ReaLB: Real-Time Load Balancing for Multimodal MoE Inference

TL;DR

ReaLB is a real-time load balancing method for multimodal MoE inference that dynamically adjusts expert computation precision to improve efficiency without extra memory or redundant experts.

Contribution

It introduces a zero-overhead, runtime precision adjustment technique for load balancing in multimodal MoE inference systems.

Findings

Achieves 1.10×-1.32× speedup in inference.

Limits accuracy degradation to within 1%.

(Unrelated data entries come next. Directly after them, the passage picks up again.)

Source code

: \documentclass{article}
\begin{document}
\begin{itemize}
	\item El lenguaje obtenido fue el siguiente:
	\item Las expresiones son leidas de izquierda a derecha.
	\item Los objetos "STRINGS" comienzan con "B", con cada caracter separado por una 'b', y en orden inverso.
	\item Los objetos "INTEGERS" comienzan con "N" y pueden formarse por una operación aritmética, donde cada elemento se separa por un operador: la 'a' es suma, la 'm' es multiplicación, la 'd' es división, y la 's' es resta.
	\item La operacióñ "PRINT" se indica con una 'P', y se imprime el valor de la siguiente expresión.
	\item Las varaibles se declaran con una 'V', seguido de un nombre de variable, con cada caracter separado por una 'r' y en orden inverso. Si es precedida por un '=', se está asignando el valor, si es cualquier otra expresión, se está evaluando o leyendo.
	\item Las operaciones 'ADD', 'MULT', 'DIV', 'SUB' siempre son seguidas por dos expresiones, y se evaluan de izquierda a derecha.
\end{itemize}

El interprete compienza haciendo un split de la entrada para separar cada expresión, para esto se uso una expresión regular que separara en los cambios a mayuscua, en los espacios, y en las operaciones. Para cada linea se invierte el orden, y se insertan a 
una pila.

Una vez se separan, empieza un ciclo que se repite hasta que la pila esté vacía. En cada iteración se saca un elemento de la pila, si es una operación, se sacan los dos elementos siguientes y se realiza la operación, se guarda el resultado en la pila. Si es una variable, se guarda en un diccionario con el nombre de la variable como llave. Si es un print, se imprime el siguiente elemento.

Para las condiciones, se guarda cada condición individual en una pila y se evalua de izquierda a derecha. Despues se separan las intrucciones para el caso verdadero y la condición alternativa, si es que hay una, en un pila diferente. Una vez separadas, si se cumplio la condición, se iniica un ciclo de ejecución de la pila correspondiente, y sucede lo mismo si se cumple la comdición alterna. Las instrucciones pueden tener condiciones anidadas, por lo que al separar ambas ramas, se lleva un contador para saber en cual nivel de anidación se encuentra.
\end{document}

Effectively balances expert workloads during inference.

Abstract

Mixture-of-Experts (MoE) architectures are widely used in modern large language models and multimodal models. However, inference efficiency is often limited by highly dynamic and skewed expert workloads across different modalities. During the prefill stage with large batch sizes, vision tokens frequently dominate the input sequences. Under expert parallelism (EP), this leads to severe load imbalance, where a subset of devices becomes overloaded, reducing overall system throughput. We propose ReaLB, a real-time load balancing method for multimodal MoE (MMoE) inference that introduces zero scheduling overhead. ReaLB dynamically adjusts the computation precision of MoE experts at runtime on a per-EP-rank basis. For ranks dominated by vision-heavy experts, ReaLB assigns lower-precision computation to improve execution efficiency by exploiting FP4 Tensor Cores. ReaLB does not require redundant experts or additional memory allocation. Instead, it performs layer-wise expert precision transformation on the fly and hides the associated overhead within the dispatch phase before MoE computation. Experiments on representative MMoE models show that ReaLB achieves 1.10$\times$-1.32$\times$ end-to-end speedup while limiting average accuracy degradation to within 1%.